Saturday, November 19, 2011

Fancier GPU-powered dust

I like explosions.

The goal of my project is to combine an implementation of Animating Suspended Particle Explosions (Arikan, Feldman, O’Brien, 2003) with a GPU-accelerated fluid simulation, and the results of that into a GPU-accelerated volumetric renderer.

The implementation of the 2003 paper written by Arikan et al was previously implemented by myself and Steve Lovejoy in CIS 563. The method modifies incompressible semi-Lagrangian flow by allowing discrete quantities of simulated fuel to locally inject non-zero divergence into the fluid grid, with the evolution of the explosion visualized by particles representing these fuel quantities. Our simulation included one-way interaction with solid obstacles; i.e. the obstacles restrict the explosion, but the explosion does not push or otherwise cause physical effects on the obstacles.

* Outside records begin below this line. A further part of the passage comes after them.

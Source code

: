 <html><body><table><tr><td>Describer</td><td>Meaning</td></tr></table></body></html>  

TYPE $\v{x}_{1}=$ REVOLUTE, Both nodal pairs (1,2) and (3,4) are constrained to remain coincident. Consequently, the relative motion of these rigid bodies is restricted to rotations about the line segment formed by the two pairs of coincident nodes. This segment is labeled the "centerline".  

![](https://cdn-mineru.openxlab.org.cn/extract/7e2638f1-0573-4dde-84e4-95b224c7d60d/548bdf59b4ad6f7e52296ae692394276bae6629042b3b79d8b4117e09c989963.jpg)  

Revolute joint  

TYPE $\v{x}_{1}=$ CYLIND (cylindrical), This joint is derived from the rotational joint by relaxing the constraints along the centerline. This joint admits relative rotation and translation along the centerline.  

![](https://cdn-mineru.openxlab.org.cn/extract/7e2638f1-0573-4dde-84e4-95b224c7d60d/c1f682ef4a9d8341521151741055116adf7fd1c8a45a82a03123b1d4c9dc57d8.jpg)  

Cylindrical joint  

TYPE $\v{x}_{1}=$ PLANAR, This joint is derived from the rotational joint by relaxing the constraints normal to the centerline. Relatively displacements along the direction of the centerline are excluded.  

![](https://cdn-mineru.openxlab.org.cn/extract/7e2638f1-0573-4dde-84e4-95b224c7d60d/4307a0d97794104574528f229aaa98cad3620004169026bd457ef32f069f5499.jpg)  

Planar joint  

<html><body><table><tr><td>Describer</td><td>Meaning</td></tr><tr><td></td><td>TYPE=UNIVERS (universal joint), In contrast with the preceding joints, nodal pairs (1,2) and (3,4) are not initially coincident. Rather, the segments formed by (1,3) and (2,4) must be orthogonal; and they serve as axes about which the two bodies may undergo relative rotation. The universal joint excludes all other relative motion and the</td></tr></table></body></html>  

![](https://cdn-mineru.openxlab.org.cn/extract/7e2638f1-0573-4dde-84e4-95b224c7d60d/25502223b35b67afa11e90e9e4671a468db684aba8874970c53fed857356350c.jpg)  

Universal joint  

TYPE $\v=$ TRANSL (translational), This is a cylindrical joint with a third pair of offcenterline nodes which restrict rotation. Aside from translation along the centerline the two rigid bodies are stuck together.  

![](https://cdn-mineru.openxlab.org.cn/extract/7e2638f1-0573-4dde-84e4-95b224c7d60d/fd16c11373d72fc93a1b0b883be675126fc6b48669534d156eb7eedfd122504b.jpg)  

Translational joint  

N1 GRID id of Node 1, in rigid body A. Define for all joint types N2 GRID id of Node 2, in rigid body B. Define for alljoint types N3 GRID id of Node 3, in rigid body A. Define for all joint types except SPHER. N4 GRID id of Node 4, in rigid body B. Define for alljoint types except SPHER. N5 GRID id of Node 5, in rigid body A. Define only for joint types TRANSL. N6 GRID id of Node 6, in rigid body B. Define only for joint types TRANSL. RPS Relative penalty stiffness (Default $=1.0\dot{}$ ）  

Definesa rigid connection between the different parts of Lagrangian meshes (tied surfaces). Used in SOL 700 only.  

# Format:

However, our implementation was slow and kind of ugly: the fluid simulator ran at a single-digit framerate, and the fact that the elements of the fire and soot were represented by relatively small amounts of 2D particles greatly limited the visual quality of the results. The particles moved in nice explosion-y ways, but they didn't really capture the volumetric appearance of what they were supposed to represent.

GPU Gems 3 describes a shader-based implementation of incompressible Navier Stokes fluid, illustrated in a video from one of the authors:
I will be modifying their implementation to allow for tracking of particles in the fluid grid, and so that their solver handles injected divergence/temperature/velocity caused by the burning particles.

A second work that I will be drawing on to improve the rendering quality is Simon Green's Volumetric Particle Shadows:
This implementation allows for user-controlled real-time volumetric rendering of a set of particles. However, in order for it to be applied to the results of the fluid solver, it will have to be modified in a variety of ways: it needs to be able to handle input particle positions, the light source will have to be dynamically adjusted, a reversed accumulation method will need to be added for the burning particles, and a color mapping from the temperature needs to be implemented.